*** Opening Data for processing ***

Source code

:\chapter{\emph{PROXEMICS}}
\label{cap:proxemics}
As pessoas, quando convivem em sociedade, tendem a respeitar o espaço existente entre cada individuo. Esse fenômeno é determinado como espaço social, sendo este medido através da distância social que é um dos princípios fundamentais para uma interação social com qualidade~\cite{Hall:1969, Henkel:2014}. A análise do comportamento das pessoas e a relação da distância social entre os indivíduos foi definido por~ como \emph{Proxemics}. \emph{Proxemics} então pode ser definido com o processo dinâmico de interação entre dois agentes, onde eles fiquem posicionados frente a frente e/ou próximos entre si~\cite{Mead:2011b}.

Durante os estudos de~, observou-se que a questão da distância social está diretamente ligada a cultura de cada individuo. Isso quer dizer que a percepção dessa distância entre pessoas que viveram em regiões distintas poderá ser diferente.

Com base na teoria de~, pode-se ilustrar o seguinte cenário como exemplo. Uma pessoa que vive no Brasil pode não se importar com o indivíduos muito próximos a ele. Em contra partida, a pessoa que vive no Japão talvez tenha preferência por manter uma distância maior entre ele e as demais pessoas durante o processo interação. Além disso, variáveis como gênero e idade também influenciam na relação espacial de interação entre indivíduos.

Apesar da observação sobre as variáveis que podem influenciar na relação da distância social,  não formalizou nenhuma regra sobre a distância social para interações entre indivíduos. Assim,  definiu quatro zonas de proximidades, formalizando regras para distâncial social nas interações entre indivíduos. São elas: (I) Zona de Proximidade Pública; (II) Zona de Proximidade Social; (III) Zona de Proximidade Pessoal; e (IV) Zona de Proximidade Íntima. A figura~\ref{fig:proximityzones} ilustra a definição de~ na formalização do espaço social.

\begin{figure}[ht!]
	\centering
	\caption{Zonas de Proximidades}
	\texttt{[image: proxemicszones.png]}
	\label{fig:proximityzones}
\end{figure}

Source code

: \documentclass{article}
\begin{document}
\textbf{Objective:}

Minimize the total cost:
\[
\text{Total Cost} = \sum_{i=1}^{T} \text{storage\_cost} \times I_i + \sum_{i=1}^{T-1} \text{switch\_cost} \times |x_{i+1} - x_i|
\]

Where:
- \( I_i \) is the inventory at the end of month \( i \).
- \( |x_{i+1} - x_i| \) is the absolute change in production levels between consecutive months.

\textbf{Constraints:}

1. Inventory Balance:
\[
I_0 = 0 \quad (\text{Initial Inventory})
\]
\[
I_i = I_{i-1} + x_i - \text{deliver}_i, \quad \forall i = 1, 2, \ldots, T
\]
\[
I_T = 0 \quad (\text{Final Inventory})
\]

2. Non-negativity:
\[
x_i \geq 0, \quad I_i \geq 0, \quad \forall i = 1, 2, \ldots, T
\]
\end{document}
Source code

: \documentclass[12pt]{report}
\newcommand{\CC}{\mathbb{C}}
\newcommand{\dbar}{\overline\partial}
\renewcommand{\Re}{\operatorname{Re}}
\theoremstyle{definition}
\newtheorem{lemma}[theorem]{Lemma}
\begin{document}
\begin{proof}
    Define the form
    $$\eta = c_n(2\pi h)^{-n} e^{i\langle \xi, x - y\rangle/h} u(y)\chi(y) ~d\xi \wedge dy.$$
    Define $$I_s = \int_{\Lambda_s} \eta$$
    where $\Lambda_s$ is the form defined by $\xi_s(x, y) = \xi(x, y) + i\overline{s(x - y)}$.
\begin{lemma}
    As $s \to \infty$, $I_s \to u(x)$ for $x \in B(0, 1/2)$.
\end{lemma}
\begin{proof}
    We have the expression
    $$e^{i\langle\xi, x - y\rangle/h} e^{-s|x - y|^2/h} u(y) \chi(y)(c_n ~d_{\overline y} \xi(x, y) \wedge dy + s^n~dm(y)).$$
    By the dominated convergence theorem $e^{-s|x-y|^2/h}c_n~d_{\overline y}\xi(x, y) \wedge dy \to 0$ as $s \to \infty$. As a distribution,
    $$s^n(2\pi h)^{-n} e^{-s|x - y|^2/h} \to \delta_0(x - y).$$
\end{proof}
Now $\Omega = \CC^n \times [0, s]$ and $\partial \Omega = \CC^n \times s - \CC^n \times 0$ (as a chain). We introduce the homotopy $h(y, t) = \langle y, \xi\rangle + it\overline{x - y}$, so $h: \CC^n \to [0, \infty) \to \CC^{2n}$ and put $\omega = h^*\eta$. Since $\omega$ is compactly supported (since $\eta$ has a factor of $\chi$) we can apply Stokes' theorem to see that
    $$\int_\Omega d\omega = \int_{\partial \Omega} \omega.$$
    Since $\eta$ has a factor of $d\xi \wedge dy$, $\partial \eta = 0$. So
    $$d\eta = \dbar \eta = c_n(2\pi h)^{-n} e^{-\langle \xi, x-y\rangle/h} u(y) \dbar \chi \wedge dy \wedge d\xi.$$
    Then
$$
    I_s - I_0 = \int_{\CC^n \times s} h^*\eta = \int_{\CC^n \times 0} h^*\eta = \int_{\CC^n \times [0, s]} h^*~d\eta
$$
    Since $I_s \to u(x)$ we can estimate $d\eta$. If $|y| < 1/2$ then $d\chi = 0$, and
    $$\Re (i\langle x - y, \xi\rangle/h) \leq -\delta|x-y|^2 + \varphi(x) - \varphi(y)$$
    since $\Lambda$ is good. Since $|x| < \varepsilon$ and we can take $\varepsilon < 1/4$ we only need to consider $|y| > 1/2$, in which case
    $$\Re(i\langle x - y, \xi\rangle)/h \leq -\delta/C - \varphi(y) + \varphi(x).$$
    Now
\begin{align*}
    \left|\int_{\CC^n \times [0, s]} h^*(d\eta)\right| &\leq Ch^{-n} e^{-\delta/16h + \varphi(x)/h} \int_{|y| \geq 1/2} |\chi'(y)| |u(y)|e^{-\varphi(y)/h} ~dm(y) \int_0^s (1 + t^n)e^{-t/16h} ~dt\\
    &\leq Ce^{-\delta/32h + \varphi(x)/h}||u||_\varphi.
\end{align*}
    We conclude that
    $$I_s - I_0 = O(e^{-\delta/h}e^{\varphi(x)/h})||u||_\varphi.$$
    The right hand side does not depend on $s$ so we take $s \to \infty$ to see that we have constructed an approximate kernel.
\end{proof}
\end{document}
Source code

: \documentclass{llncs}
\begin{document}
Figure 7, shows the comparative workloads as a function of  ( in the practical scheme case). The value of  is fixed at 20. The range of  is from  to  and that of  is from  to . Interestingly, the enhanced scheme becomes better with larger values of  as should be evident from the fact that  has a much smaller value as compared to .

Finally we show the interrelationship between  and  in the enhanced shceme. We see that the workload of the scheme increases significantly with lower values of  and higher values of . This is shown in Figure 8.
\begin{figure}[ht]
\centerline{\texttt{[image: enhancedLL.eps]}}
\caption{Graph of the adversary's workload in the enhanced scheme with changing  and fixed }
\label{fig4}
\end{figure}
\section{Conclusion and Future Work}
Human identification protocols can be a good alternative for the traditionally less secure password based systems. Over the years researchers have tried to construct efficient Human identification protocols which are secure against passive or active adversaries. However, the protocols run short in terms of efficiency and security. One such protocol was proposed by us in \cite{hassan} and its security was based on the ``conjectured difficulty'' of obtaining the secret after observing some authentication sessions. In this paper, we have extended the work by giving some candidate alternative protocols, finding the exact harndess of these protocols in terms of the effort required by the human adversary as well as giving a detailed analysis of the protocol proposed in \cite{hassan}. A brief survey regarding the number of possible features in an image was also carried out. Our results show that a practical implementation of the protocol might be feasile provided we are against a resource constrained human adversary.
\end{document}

*** Closing Data for processing ***

**Work task**
Every line of the material should come back unchanged.

**Task response**
Source code

:\chapter{\emph{PROXEMICS}}
\label{cap:proxemics}
As pessoas, quando convivem em sociedade, tendem a respeitar o espaço existente entre cada individuo. Esse fenômeno é determinado como espaço social, sendo este medido através da distância social que é um dos princípios fundamentais para uma interação social com qualidade~\cite{Hall:1969, Henkel:2014}. A análise do comportamento das pessoas e a relação da distância social entre os indivíduos foi definido por~ como \emph{Proxemics}. \emph{Proxemics} então pode ser definido com o processo dinâmico de interação entre dois agentes, onde eles fiquem posicionados frente a frente e/ou próximos entre si~\cite{Mead:2011b}.

Durante os estudos de~, observou-se que a questão da distância social está diretamente ligada a cultura de cada individuo. Isso quer dizer que a percepção dessa distância entre pessoas que viveram em regiões distintas poderá ser diferente.

Com base na teoria de~, pode-se ilustrar o seguinte cenário como exemplo. Uma pessoa que vive no Brasil pode não se importar com o indivíduos muito próximos a ele. Em contra partida, a pessoa que vive no Japão talvez tenha preferência por manter uma distância maior entre ele e as demais pessoas durante o processo interação. Além disso, variáveis como gênero e idade também influenciam na relação espacial de interação entre indivíduos.

Apesar da observação sobre as variáveis que podem influenciar na relação da distância social,  não formalizou nenhuma regra sobre a distância social para interações entre indivíduos. Assim,  definiu quatro zonas de proximidades, formalizando regras para distâncial social nas interações entre indivíduos. São elas: (I) Zona de Proximidade Pública; (II) Zona de Proximidade Social; (III) Zona de Proximidade Pessoal; e (IV) Zona de Proximidade Íntima. A figura~\ref{fig:proximityzones} ilustra a definição de~ na formalização do espaço social.

\begin{figure}[ht!]
	\centering
	\caption{Zonas de Proximidades}
	\texttt{[image: proxemicszones.png]}
	\label{fig:proximityzones}
\end{figure}

Source code

: \documentclass{article}
\begin{document}
\textbf{Objective:}

Minimize the total cost:
\[
\text{Total Cost} = \sum_{i=1}^{T} \text{storage\_cost} \times I_i + \sum_{i=1}^{T-1} \text{switch\_cost} \times |x_{i+1} - x_i|
\]

Where:
- \( I_i \) is the inventory at the end of month \( i \).
- \( |x_{i+1} - x_i| \) is the absolute change in production levels between consecutive months.

\textbf{Constraints:}

1. Inventory Balance:
\[
I_0 = 0 \quad (\text{Initial Inventory})
\]
\[
I_i = I_{i-1} + x_i - \text{deliver}_i, \quad \forall i = 1, 2, \ldots, T
\]
\[
I_T = 0 \quad (\text{Final Inventory})
\]

2. Non-negativity:
\[
x_i \geq 0, \quad I_i \geq 0, \quad \forall i = 1, 2, \ldots, T
\]
\end{document}
Source code

: \documentclass[12pt]{report}
\newcommand{\CC}{\mathbb{C}}
\newcommand{\dbar}{\overline\partial}
\renewcommand{\Re}{\operatorname{Re}}
\theoremstyle{definition}
\newtheorem{lemma}[theorem]{Lemma}
\begin{document}
\begin{proof}
    Define the form
    $$\eta = c_n(2\pi h)^{-n} e^{i\langle \xi, x - y\rangle/h} u(y)\chi(y) ~d\xi \wedge dy.$$
    Define $$I_s = \int_{\Lambda_s} \eta$$
    where $\Lambda_s$ is the form defined by $\xi_s(x, y) = \xi(x, y) + i\overline{s(x - y)}$.
\begin{lemma}
    As $s \to \infty$, $I_s \to u(x)$ for $x \in B(0, 1/2)$.
\end{lemma}
\begin{proof}
    We have the expression
    $$e^{i\langle\xi, x - y\rangle/h} e^{-s|x - y|^2/h} u(y) \chi(y)(c_n ~d_{\overline y} \xi(x, y) \wedge dy + s^n~dm(y)).$$
    By the dominated convergence theorem $e^{-s|x-y|^2/h}c_n~d_{\overline y}\xi(x, y) \wedge dy \to 0$ as $s \to \infty$. As a distribution,
    $$s^n(2\pi h)^{-n} e^{-s|x - y|^2/h} \to \delta_0(x - y).$$
\end{proof}
Now $\Omega = \CC^n \times [0, s]$ and $\partial \Omega = \CC^n \times s - \CC^n \times 0$ (as a chain). We introduce the homotopy $h(y, t) = \langle y, \xi\rangle + it\overline{x - y}$, so $h: \CC^n \to [0, \infty) \to \CC^{2n}$ and put $\omega = h^*\eta$. Since $\omega$ is compactly supported (since $\eta$ has a factor of $\chi$) we can apply Stokes' theorem to see that
    $$\int_\Omega d\omega = \int_{\partial \Omega} \omega.$$
    Since $\eta$ has a factor of $d\xi \wedge dy$, $\partial \eta = 0$. So
    $$d\eta = \dbar \eta = c_n(2\pi h)^{-n} e^{-\langle \xi, x-y\rangle/h} u(y) \dbar \chi \wedge dy \wedge d\xi.$$
    Then
$$
    I_s - I_0 = \int_{\CC^n \times s} h^*\eta = \int_{\CC^n \times 0} h^*\eta = \int_{\CC^n \times [0, s]} h^*~d\eta
$$
    Since $I_s \to u(x)$ we can estimate $d\eta$. If $|y| < 1/2$ then $d\chi = 0$, and
    $$\Re (i\langle x - y, \xi\rangle/h) \leq -\delta|x-y|^2 + \varphi(x) - \varphi(y)$$
    since $\Lambda$ is good. Since $|x| < \varepsilon$ and we can take $\varepsilon < 1/4$ we only need to consider $|y| > 1/2$, in which case
    $$\Re(i\langle x - y, \xi\rangle)/h \leq -\delta/C - \varphi(y) + \varphi(x).$$
    Now
\begin{align*}
    \left|\int_{\CC^n \times [0, s]} h^*(d\eta)\right| &\leq Ch^{-n} e^{-\delta/16h + \varphi(x)/h} \int_{|y| \geq 1/2} |\chi'(y)| |u(y)|e^{-\varphi(y)/h} ~dm(y) \int_0^s (1 + t^n)e^{-t/16h} ~dt\\
    &\leq Ce^{-\delta/32h + \varphi(x)/h}||u||_\varphi.
\end{align*}
    We conclude that
    $$I_s - I_0 = O(e^{-\delta/h}e^{\varphi(x)/h})||u||_\varphi.$$
    The right hand side does not depend on $s$ so we take $s \to \infty$ to see that we have constructed an approximate kernel.
\end{proof}
\end{document}
Source code

: \documentclass{llncs}
\begin{document}
Figure 7, shows the comparative workloads as a function of  ( in the practical scheme case). The value of  is fixed at 20. The range of  is from  to  and that of  is from  to . Interestingly, the enhanced scheme becomes better with larger values of  as should be evident from the fact that  has a much smaller value as compared to .

Finally we show the interrelationship between  and  in the enhanced shceme. We see that the workload of the scheme increases significantly with lower values of  and higher values of . This is shown in Figure 8.
\begin{figure}[ht]
\centerline{\texttt{[image: enhancedLL.eps]}}
\caption{Graph of the adversary's workload in the enhanced scheme with changing  and fixed }
\label{fig4}
\end{figure}
\section{Conclusion and Future Work}
Human identification protocols can be a good alternative for the traditionally less secure password based systems. Over the years researchers have tried to construct efficient Human identification protocols which are secure against passive or active adversaries. However, the protocols run short in terms of efficiency and security. One such protocol was proposed by us in \cite{hassan} and its security was based on the ``conjectured difficulty'' of obtaining the secret after observing some authentication sessions. In this paper, we have extended the work by giving some candidate alternative protocols, finding the exact harndess of these protocols in terms of the effort required by the human adversary as well as giving a detailed analysis of the protocol proposed in \cite{hassan}. A brief survey regarding the number of possible features in an image was also carried out. Our results show that a practical implementation of the protocol might be feasile provided we are against a resource constrained human adversary.
\end{document}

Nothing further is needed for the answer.